Nous avons d’un côté la ratification dès l’été 2007 de l’accord signé en 2001 à Londres sur les brevets européens ; la décision de mettre le seul anglais obligatoire pour tous dès trois ans à la maternelle ; l’anglicisation à marche forcée de notre enseignement supérieur y compris pour les étudiants français ; notre institut français des relations internationales (IFRI) très proche du pouvoir, dont les conférences sont en anglais. Nous avons de l’autre côté des « primaires » d’une partie de la gauche dans lesquelles la question du français et de la Francophonie a été soigneusement évitée, et où, après l’interrogation de désarroi sur les maillots : « What would Jaurès do ? » et la proposition d’un programme « Care », on a préféré l’occultation.

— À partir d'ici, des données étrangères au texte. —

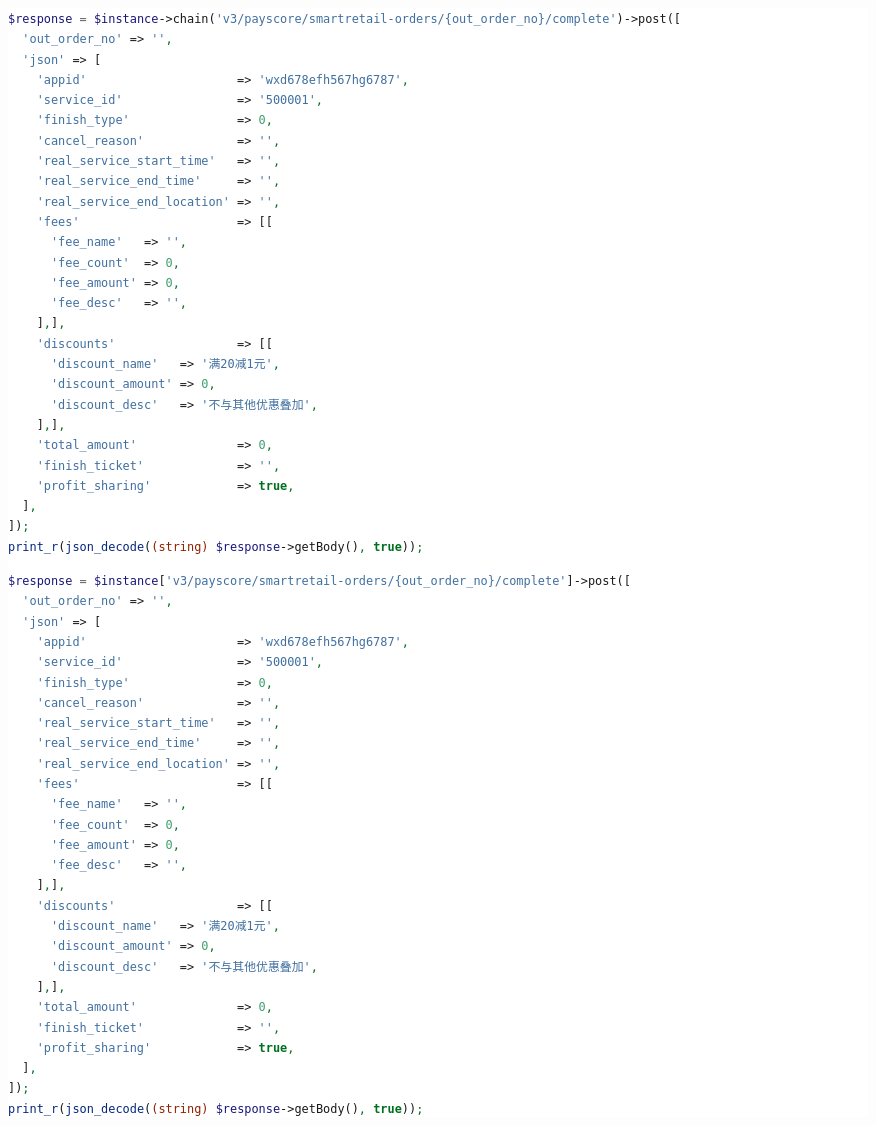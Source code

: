 
```php [同步声明式]
$response = $instance->chain('v3/payscore/smartretail-orders/{out_order_no}/complete')->post([
  'out_order_no' => '',
  'json' => [
    'appid'                     => 'wxd678efh567hg6787',
    'service_id'                => '500001',
    'finish_type'               => 0,
    'cancel_reason'             => '',
    'real_service_start_time'   => '',
    'real_service_end_time'     => '',
    'real_service_end_location' => '',
    'fees'                      => [[
      'fee_name'   => '',
      'fee_count'  => 0,
      'fee_amount' => 0,
      'fee_desc'   => '',
    ],],
    'discounts'                 => [[
      'discount_name'   => '满20减1元',
      'discount_amount' => 0,
      'discount_desc'   => '不与其他优惠叠加',
    ],],
    'total_amount'              => 0,
    'finish_ticket'             => '',
    'profit_sharing'            => true,
  ],
]);
print_r(json_decode((string) $response->getBody(), true));
```

```php [同步属性式]
$response = $instance['v3/payscore/smartretail-orders/{out_order_no}/complete']->post([
  'out_order_no' => '',
  'json' => [
    'appid'                     => 'wxd678efh567hg6787',
    'service_id'                => '500001',
    'finish_type'               => 0,
    'cancel_reason'             => '',
    'real_service_start_time'   => '',
    'real_service_end_time'     => '',
    'real_service_end_location' => '',
    'fees'                      => [[
      'fee_name'   => '',
      'fee_count'  => 0,
      'fee_amount' => 0,
      'fee_desc'   => '',
    ],],
    'discounts'                 => [[
      'discount_name'   => '满20减1元',
      'discount_amount' => 0,
      'discount_desc'   => '不与其他优惠叠加',
    ],],
    'total_amount'              => 0,
    'finish_ticket'             => '',
    'profit_sharing'            => true,
  ],
]);
print_r(json_decode((string) $response->getBody(), true));
```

Pour nos mouvements, qui ne sont inféodés ni à la droite, ni à la gauche, ni au centre, ni encore moins aux extrêmes, mais qui veulent servir la France et sa langue, il est temps de réagir par les moyens de la démocratie.
Notre site http://www.avenir-langue-francaise.fr va étoffer constamment, dans les mois qui viennent, sa rubrique « lettres-exemples » dont vous pourrez, si vous le souhaitez, vous inspirer. Mais votre propre indignation devrait suffire à guider votre plume et vos appels.
Qu’un grand vent se lève ! C’est le moment !
Albert Salon, président d’Avenir de la langue française.